» TASK TO CARRY OUT
Copy each line below containing "제외하면".

------------------------------------------------

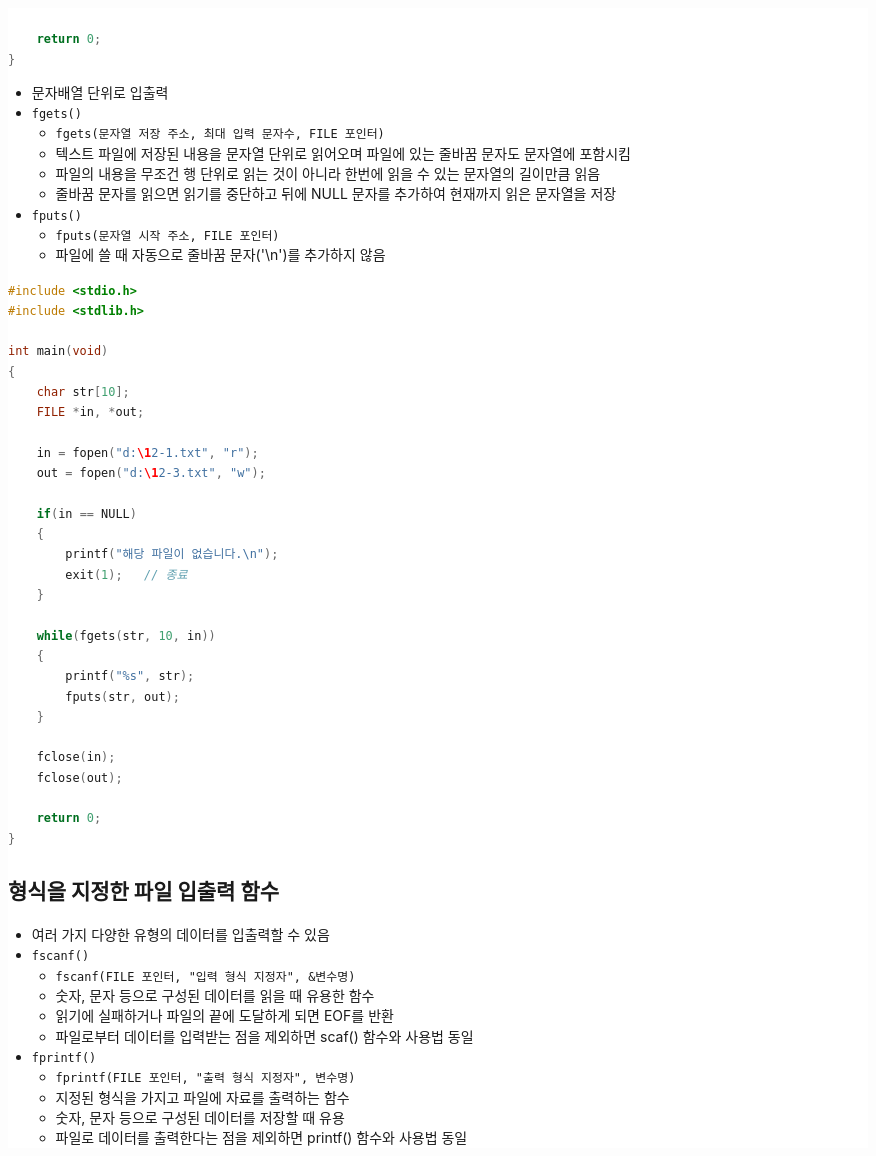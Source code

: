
 ```c

    return 0;
}
```

- 문자배열 단위로 입출력
- `fgets()`
    - `fgets(문자열 저장 주소, 최대 입력 문자수, FILE 포인터)`
    - 텍스트 파일에 저장된 내용을 문자열 단위로 읽어오며 파일에 있는 줄바꿈 문자도 문자열에 포함시킴
    - 파일의 내용을 무조건 행 단위로 읽는 것이 아니라 한번에 읽을 수 있는 문자열의 길이만큼 읽음
    - 줄바꿈 문자를 읽으면 읽기를 중단하고 뒤에 NULL 문자를 추가하여 현재까지 읽은 문자열을 저장
- `fputs()`
    - `fputs(문자열 시작 주소, FILE 포인터)`
    - 파일에 쓸 때 자동으로 줄바꿈 문자('\n')를 추가하지 않음

```c
#include <stdio.h>
#include <stdlib.h>

int main(void)
{
    char str[10];
    FILE *in, *out;

    in = fopen("d:\12-1.txt", "r");
    out = fopen("d:\12-3.txt", "w");

    if(in == NULL)
    {
        printf("해당 파일이 없습니다.\n");
        exit(1);   // 종료
    }

    while(fgets(str, 10, in))
    {
        printf("%s", str);
        fputs(str, out);
    }

    fclose(in);
    fclose(out);

    return 0;
}
```

## 형식을 지정한 파일 입출력 함수

- 여러 가지 다양한 유형의 데이터를 입출력할 수 있음
- `fscanf()`
    - `fscanf(FILE 포인터, "입력 형식 지정자", &변수명)`
    - 숫자, 문자 등으로 구성된 데이터를 읽을 때 유용한 함수
    - 읽기에 실패하거나 파일의 끝에 도달하게 되면 EOF를 반환
    - 파일로부터 데이터를 입력받는 점을 제외하면 scaf() 함수와 사용법 동일
- `fprintf()`
    - `fprintf(FILE 포인터, "출력 형식 지정자", 변수명)`
    - 지정된 형식을 가지고 파일에 자료를 출력하는 함수
    - 숫자, 문자 등으로 구성된 데이터를 저장할 때 유용
    - 파일로 데이터를 출력한다는 점을 제외하면 printf() 함수와 사용법 동일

------------------------------------------------

» SOLUTION TO THE EXERCISE
    - 파일로부터 데이터를 입력받는 점을 제외하면 scaf() 함수와 사용법 동일
    - 파일로 데이터를 출력한다는 점을 제외하면 printf() 함수와 사용법 동일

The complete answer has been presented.